YOUR TASK: Give back an exact copy of the lines below, from the first through the line with "This is line 348"; please stop there.

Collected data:
*** Block opens ***
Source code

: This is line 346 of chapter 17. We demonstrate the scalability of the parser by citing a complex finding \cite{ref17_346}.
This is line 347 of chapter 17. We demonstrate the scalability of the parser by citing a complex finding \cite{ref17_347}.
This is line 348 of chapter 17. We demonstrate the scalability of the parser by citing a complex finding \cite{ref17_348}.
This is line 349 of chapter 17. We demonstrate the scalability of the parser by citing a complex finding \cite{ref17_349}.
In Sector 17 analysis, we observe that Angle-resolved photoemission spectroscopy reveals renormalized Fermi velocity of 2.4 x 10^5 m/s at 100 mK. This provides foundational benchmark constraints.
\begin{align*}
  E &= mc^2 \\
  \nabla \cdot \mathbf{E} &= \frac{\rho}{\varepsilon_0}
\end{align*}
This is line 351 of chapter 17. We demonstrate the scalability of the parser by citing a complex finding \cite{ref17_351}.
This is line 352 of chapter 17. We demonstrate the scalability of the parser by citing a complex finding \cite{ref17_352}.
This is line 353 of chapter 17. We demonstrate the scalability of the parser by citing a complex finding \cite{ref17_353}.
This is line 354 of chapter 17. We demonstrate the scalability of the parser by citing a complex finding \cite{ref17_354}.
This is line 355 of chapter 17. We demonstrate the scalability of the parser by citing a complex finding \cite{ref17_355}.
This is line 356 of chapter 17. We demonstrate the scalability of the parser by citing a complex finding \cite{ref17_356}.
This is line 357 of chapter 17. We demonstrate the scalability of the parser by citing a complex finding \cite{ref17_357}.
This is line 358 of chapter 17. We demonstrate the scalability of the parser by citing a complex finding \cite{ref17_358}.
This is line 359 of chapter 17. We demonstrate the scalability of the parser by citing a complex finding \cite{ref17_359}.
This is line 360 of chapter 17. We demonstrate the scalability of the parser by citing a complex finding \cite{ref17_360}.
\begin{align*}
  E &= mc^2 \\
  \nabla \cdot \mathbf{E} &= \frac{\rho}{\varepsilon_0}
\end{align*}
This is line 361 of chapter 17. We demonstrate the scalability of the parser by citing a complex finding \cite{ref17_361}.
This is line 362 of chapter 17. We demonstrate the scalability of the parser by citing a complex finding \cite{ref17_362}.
*** Block closes ***
SOLUTION TO THE PROBLEM:
Source code

: This is line 346 of chapter 17. We demonstrate the scalability of the parser by citing a complex finding \cite{ref17_346}.
This is line 347 of chapter 17. We demonstrate the scalability of the parser by citing a complex finding \cite{ref17_347}.
This is line 348 of chapter 17. We demonstrate the scalability of the parser by citing a complex finding \cite{ref17_348}.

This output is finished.